Ken, your ducks are here!
Their close cousins,
mandarin ducks (
aix galericulata,
canard mandarin), are by contrast accepted on the French "list" in Category
C. That means they are a non-native species which is either reproducing naturally in metropolitan France without interference from man, or a visitor from a natural population in a neighbouring country - there are reputedly more mandarin ducks in the wild in Britain than in their native South-East Asia, and this population is thought to be the origin of wild mandarins seen in northern France. Category
A birds are generally accepted French native species - they breed or migrate here. They differ from category
B species only in that they have been seen since 1950, whereas Category B birds have not.
That leaves Category
D - non native species that may possibly be wild individuals that have got to France under their own steam, literally in the case of birds roosting on a ship. An example is the Cape Petrel, one specimen of which was seen in the Var in 1844! (Thinking about it, that was probably under sail, not steam). These, in twitcher terminology, are a bit streaky.
All those categories clear? Good. There will be a test later...

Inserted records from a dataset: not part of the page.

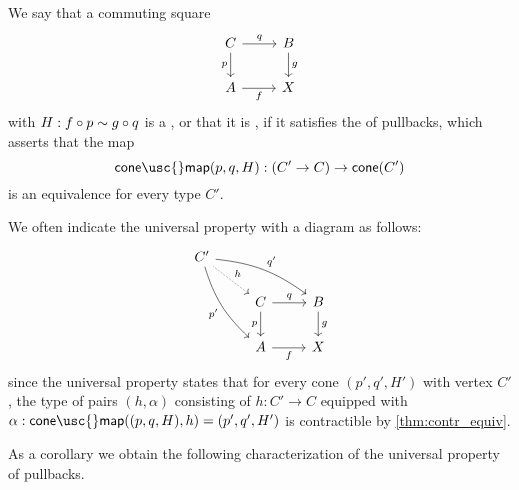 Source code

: \begin{defn}
We say that a commuting square
\begin{equation*}
\begin{tikzcd}
C \arrow[r,"q"] \arrow[d,swap,"p"] & B \arrow[d,"g"] \\
A \arrow[r,swap,"f"] & X
\end{tikzcd}
\end{equation*}
with $H:f\circ p\sim g\circ q$ is a , or that it is , if it satisfies the  of pullbacks, which asserts that the map
\begin{equation*}
\mathsf{cone\usc{}map}(p,q,H):(C'\to C)\to\mathsf{cone}(C')
\end{equation*}
is an equivalence for every type $C'$. 
\end{defn}

We often indicate the universal property with a diagram as follows:
\begin{equation*}
\begin{tikzcd}
C' \arrow[drr,bend left=15,"{q'}"] \arrow[dr,densely dotted,"h"] \arrow[ddr,bend right=15,swap,"{p'}"] \\
& C \arrow[r,"q"] \arrow[d,swap,"p"] & B \arrow[d,"g"] \\
& A \arrow[r,swap,"f"] & X
\end{tikzcd}
\end{equation*}
since the universal property states that for every cone $(p',q',H')$ with vertex $C'$, the type of pairs $(h,\alpha)$ consisting of $h:C'\to C$ equipped with $\alpha:\mathsf{cone\usc{}map}((p,q,H),h)=(p',q',H')$ is contractible by \cref{thm:contr_equiv}.

As a corollary we obtain the following characterization of the universal property of pullbacks.

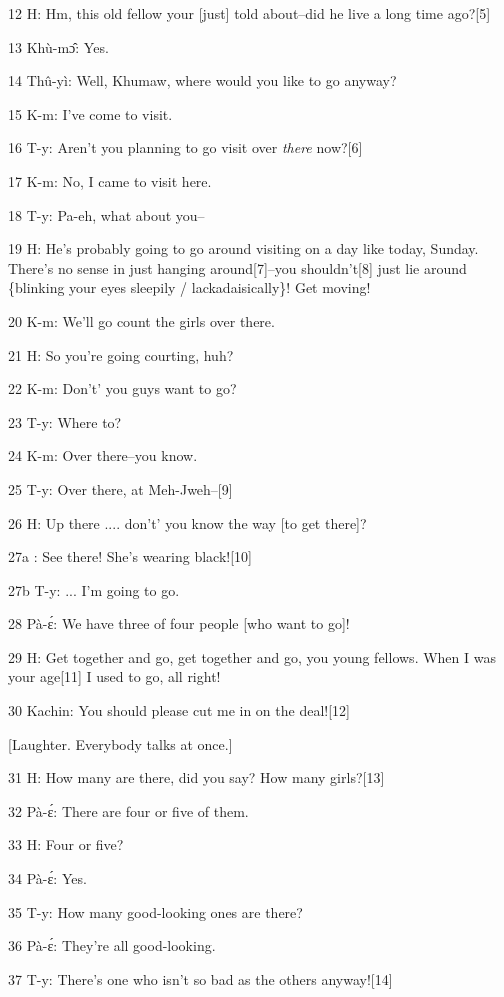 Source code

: 
12 H: Hm, this old fellow your [just] told about--did he live a long time ago?[5]

13 Khù-mɔ̂: Yes.

14 Thû-yì: Well, Khumaw, where would you like to go anyway?

15 K-m: I've come to visit.

16 T-y: Aren't you planning to go visit over \textit{there} now?[6]

17 K-m: No, I came to visit here.

18 T-y: Pa-eh, what about you--

19 H: He's probably going to go around visiting on a day like today, Sunday. There's
no sense in just hanging around[7]--you shouldn't[8] just lie around \{blinking
your eyes sleepily / lackadaisically\}! Get moving!

20 K-m: We'll go count the girls over there.

21 H: So you're going courting, huh?

22 K-m: Don't' you guys want to go?

23 T-y: Where to?

24 K-m: Over there--you know.

25 T-y: Over there, at Meh-Jweh--[9]

26 H: Up there .... don't' you know the way [to get there]?

27a  : See there! She's wearing black![10]

27b T-y: ... I'm going to go.

28 Pà-ɛ́: We have three of four people [who want to go]!

29 H: Get together and go, get together and go, you young fellows. When I was your
age[11] I used to go, all right!

30 Kachin: You should please cut me in on the deal![12]

\begin{center}
[Laughter. Everybody talks at once.]
\end{center}

\leftskip=0pt
31 H: How many are there, did you say? How many girls?[13]

32 Pà-ɛ́: There are four or five of them.

33 H: Four or five?

34 Pà-ɛ́: Yes.

35 T-y: How many good-looking ones are there?

36 Pà-ɛ́: They're all good-looking.

37 T-y: There's one who isn't so bad as the others anyway![14]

Incomers of a different sort are with us now - whitethroats, cuckoos and swallows, and yesterday our first
nightingale (
luscinia megarhynchos,
rossignol philomèle) started tuning up in the trees by the riverbank. Rare in the UK, the rossignol is quite a common bird here. I am listening to one as I write this. In the Loire, if you want to find a nightingale, look for a bush. Is it singing,
VERY LOUDLY? No? find another bush. By contrast to its name, the nightingale sings both night and day. I've only ever seen one nightingale - unfortunately it was road kill, in Crete.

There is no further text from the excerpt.